All of the data is to be set down again without any alteration.

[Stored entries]
|---|

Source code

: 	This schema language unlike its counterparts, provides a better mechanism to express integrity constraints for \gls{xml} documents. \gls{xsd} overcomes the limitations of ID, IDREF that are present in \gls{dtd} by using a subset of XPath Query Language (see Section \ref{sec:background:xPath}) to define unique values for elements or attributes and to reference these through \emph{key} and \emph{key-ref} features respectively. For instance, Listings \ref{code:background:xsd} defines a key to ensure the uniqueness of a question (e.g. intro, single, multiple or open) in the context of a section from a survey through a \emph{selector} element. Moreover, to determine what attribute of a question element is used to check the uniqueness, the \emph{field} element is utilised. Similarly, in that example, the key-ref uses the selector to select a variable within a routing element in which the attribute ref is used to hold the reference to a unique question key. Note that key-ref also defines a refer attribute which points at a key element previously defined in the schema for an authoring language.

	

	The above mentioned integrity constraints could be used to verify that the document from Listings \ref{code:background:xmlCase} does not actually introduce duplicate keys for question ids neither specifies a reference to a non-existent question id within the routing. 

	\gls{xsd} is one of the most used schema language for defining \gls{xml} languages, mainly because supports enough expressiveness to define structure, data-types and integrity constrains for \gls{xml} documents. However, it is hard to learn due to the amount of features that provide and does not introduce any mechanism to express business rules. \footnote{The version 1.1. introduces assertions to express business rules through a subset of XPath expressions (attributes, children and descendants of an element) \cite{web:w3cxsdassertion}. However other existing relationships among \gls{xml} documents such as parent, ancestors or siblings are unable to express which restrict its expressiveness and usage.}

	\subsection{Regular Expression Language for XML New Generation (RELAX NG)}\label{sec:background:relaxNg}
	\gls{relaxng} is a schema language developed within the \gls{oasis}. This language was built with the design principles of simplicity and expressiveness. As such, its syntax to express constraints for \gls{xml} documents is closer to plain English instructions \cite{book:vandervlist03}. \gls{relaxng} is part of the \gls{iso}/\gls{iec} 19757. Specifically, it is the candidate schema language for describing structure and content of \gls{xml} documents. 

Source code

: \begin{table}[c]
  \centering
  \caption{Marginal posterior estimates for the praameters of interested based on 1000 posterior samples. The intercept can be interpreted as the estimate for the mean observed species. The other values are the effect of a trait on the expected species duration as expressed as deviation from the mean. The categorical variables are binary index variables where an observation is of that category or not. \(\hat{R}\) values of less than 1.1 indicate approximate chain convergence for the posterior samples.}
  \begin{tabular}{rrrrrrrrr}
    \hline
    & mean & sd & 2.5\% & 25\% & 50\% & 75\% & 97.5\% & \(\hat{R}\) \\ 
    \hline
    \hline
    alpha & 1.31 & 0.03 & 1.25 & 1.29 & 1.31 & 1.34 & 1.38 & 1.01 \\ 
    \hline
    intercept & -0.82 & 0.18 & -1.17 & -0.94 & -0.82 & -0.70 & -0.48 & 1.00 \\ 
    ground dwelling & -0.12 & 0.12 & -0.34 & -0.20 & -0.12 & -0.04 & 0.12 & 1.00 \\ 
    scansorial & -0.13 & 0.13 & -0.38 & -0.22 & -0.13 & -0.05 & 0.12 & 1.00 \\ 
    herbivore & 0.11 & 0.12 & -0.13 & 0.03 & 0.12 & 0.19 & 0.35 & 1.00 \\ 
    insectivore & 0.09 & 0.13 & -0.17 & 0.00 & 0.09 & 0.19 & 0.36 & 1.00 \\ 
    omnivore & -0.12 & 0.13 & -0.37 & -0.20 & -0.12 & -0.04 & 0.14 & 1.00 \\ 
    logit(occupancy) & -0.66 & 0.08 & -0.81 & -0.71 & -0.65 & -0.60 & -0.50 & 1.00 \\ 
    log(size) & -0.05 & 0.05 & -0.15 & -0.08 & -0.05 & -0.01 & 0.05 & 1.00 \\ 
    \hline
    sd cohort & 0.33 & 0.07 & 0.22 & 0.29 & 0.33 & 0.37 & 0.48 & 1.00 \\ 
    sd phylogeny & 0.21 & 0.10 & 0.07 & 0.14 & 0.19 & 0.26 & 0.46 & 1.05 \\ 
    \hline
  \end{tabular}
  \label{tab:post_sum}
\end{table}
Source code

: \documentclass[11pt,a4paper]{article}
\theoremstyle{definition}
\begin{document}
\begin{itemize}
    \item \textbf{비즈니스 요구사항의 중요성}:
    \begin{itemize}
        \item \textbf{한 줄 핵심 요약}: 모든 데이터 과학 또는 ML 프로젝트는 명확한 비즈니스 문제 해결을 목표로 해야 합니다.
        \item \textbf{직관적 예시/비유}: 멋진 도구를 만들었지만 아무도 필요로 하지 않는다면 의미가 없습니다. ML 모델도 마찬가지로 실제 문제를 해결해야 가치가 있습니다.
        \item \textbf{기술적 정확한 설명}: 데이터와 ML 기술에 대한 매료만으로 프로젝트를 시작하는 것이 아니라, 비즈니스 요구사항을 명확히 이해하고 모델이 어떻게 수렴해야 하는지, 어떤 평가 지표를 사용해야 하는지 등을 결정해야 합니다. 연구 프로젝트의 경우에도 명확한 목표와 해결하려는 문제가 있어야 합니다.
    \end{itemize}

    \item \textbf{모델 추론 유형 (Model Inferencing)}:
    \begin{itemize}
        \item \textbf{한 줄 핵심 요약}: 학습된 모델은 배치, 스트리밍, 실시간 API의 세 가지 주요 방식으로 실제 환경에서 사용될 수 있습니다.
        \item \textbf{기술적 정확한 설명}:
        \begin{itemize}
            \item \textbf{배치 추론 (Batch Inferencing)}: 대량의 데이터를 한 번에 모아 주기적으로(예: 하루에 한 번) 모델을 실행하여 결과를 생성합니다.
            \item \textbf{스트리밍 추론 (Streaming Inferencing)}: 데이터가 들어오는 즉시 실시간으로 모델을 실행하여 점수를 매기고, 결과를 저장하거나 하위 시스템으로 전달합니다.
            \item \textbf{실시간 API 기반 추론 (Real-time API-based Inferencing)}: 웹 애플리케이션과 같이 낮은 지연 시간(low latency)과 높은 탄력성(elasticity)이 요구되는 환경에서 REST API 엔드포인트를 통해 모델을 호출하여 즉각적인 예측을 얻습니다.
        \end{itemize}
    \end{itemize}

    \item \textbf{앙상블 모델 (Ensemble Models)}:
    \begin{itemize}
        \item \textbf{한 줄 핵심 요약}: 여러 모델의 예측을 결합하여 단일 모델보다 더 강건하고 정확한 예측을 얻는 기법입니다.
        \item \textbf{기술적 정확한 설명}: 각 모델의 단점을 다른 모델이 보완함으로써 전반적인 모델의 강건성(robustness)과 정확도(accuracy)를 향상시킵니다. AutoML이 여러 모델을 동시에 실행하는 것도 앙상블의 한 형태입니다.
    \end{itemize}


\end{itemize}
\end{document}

|---|

Task output —
Source code

: 	This schema language unlike its counterparts, provides a better mechanism to express integrity constraints for \gls{xml} documents. \gls{xsd} overcomes the limitations of ID, IDREF that are present in \gls{dtd} by using a subset of XPath Query Language (see Section \ref{sec:background:xPath}) to define unique values for elements or attributes and to reference these through \emph{key} and \emph{key-ref} features respectively. For instance, Listings \ref{code:background:xsd} defines a key to ensure the uniqueness of a question (e.g. intro, single, multiple or open) in the context of a section from a survey through a \emph{selector} element. Moreover, to determine what attribute of a question element is used to check the uniqueness, the \emph{field} element is utilised. Similarly, in that example, the key-ref uses the selector to select a variable within a routing element in which the attribute ref is used to hold the reference to a unique question key. Note that key-ref also defines a refer attribute which points at a key element previously defined in the schema for an authoring language.

	

	The above mentioned integrity constraints could be used to verify that the document from Listings \ref{code:background:xmlCase} does not actually introduce duplicate keys for question ids neither specifies a reference to a non-existent question id within the routing. 

	\gls{xsd} is one of the most used schema language for defining \gls{xml} languages, mainly because supports enough expressiveness to define structure, data-types and integrity constrains for \gls{xml} documents. However, it is hard to learn due to the amount of features that provide and does not introduce any mechanism to express business rules. \footnote{The version 1.1. introduces assertions to express business rules through a subset of XPath expressions (attributes, children and descendants of an element) \cite{web:w3cxsdassertion}. However other existing relationships among \gls{xml} documents such as parent, ancestors or siblings are unable to express which restrict its expressiveness and usage.}

	\subsection{Regular Expression Language for XML New Generation (RELAX NG)}\label{sec:background:relaxNg}
	\gls{relaxng} is a schema language developed within the \gls{oasis}. This language was built with the design principles of simplicity and expressiveness. As such, its syntax to express constraints for \gls{xml} documents is closer to plain English instructions \cite{book:vandervlist03}. \gls{relaxng} is part of the \gls{iso}/\gls{iec} 19757. Specifically, it is the candidate schema language for describing structure and content of \gls{xml} documents. 

Source code

: \begin{table}[c]
  \centering
  \caption{Marginal posterior estimates for the praameters of interested based on 1000 posterior samples. The intercept can be interpreted as the estimate for the mean observed species. The other values are the effect of a trait on the expected species duration as expressed as deviation from the mean. The categorical variables are binary index variables where an observation is of that category or not. \(\hat{R}\) values of less than 1.1 indicate approximate chain convergence for the posterior samples.}
  \begin{tabular}{rrrrrrrrr}
    \hline
    & mean & sd & 2.5\% & 25\% & 50\% & 75\% & 97.5\% & \(\hat{R}\) \\ 
    \hline
    \hline
    alpha & 1.31 & 0.03 & 1.25 & 1.29 & 1.31 & 1.34 & 1.38 & 1.01 \\ 
    \hline
    intercept & -0.82 & 0.18 & -1.17 & -0.94 & -0.82 & -0.70 & -0.48 & 1.00 \\ 
    ground dwelling & -0.12 & 0.12 & -0.34 & -0.20 & -0.12 & -0.04 & 0.12 & 1.00 \\ 
    scansorial & -0.13 & 0.13 & -0.38 & -0.22 & -0.13 & -0.05 & 0.12 & 1.00 \\ 
    herbivore & 0.11 & 0.12 & -0.13 & 0.03 & 0.12 & 0.19 & 0.35 & 1.00 \\ 
    insectivore & 0.09 & 0.13 & -0.17 & 0.00 & 0.09 & 0.19 & 0.36 & 1.00 \\ 
    omnivore & -0.12 & 0.13 & -0.37 & -0.20 & -0.12 & -0.04 & 0.14 & 1.00 \\ 
    logit(occupancy) & -0.66 & 0.08 & -0.81 & -0.71 & -0.65 & -0.60 & -0.50 & 1.00 \\ 
    log(size) & -0.05 & 0.05 & -0.15 & -0.08 & -0.05 & -0.01 & 0.05 & 1.00 \\ 
    \hline
    sd cohort & 0.33 & 0.07 & 0.22 & 0.29 & 0.33 & 0.37 & 0.48 & 1.00 \\ 
    sd phylogeny & 0.21 & 0.10 & 0.07 & 0.14 & 0.19 & 0.26 & 0.46 & 1.05 \\ 
    \hline
  \end{tabular}
  \label{tab:post_sum}
\end{table}
Source code

: \documentclass[11pt,a4paper]{article}
\theoremstyle{definition}
\begin{document}
\begin{itemize}
    \item \textbf{비즈니스 요구사항의 중요성}:
    \begin{itemize}
        \item \textbf{한 줄 핵심 요약}: 모든 데이터 과학 또는 ML 프로젝트는 명확한 비즈니스 문제 해결을 목표로 해야 합니다.
        \item \textbf{직관적 예시/비유}: 멋진 도구를 만들었지만 아무도 필요로 하지 않는다면 의미가 없습니다. ML 모델도 마찬가지로 실제 문제를 해결해야 가치가 있습니다.
        \item \textbf{기술적 정확한 설명}: 데이터와 ML 기술에 대한 매료만으로 프로젝트를 시작하는 것이 아니라, 비즈니스 요구사항을 명확히 이해하고 모델이 어떻게 수렴해야 하는지, 어떤 평가 지표를 사용해야 하는지 등을 결정해야 합니다. 연구 프로젝트의 경우에도 명확한 목표와 해결하려는 문제가 있어야 합니다.
    \end{itemize}

    \item \textbf{모델 추론 유형 (Model Inferencing)}:
    \begin{itemize}
        \item \textbf{한 줄 핵심 요약}: 학습된 모델은 배치, 스트리밍, 실시간 API의 세 가지 주요 방식으로 실제 환경에서 사용될 수 있습니다.
        \item \textbf{기술적 정확한 설명}:
        \begin{itemize}
            \item \textbf{배치 추론 (Batch Inferencing)}: 대량의 데이터를 한 번에 모아 주기적으로(예: 하루에 한 번) 모델을 실행하여 결과를 생성합니다.
            \item \textbf{스트리밍 추론 (Streaming Inferencing)}: 데이터가 들어오는 즉시 실시간으로 모델을 실행하여 점수를 매기고, 결과를 저장하거나 하위 시스템으로 전달합니다.
            \item \textbf{실시간 API 기반 추론 (Real-time API-based Inferencing)}: 웹 애플리케이션과 같이 낮은 지연 시간(low latency)과 높은 탄력성(elasticity)이 요구되는 환경에서 REST API 엔드포인트를 통해 모델을 호출하여 즉각적인 예측을 얻습니다.
        \end{itemize}
    \end{itemize}

    \item \textbf{앙상블 모델 (Ensemble Models)}:
    \begin{itemize}
        \item \textbf{한 줄 핵심 요약}: 여러 모델의 예측을 결합하여 단일 모델보다 더 강건하고 정확한 예측을 얻는 기법입니다.
        \item \textbf{기술적 정확한 설명}: 각 모델의 단점을 다른 모델이 보완함으로써 전반적인 모델의 강건성(robustness)과 정확도(accuracy)를 향상시킵니다. AutoML이 여러 모델을 동시에 실행하는 것도 앙상블의 한 형태입니다.
    \end{itemize}


\end{itemize}
\end{document}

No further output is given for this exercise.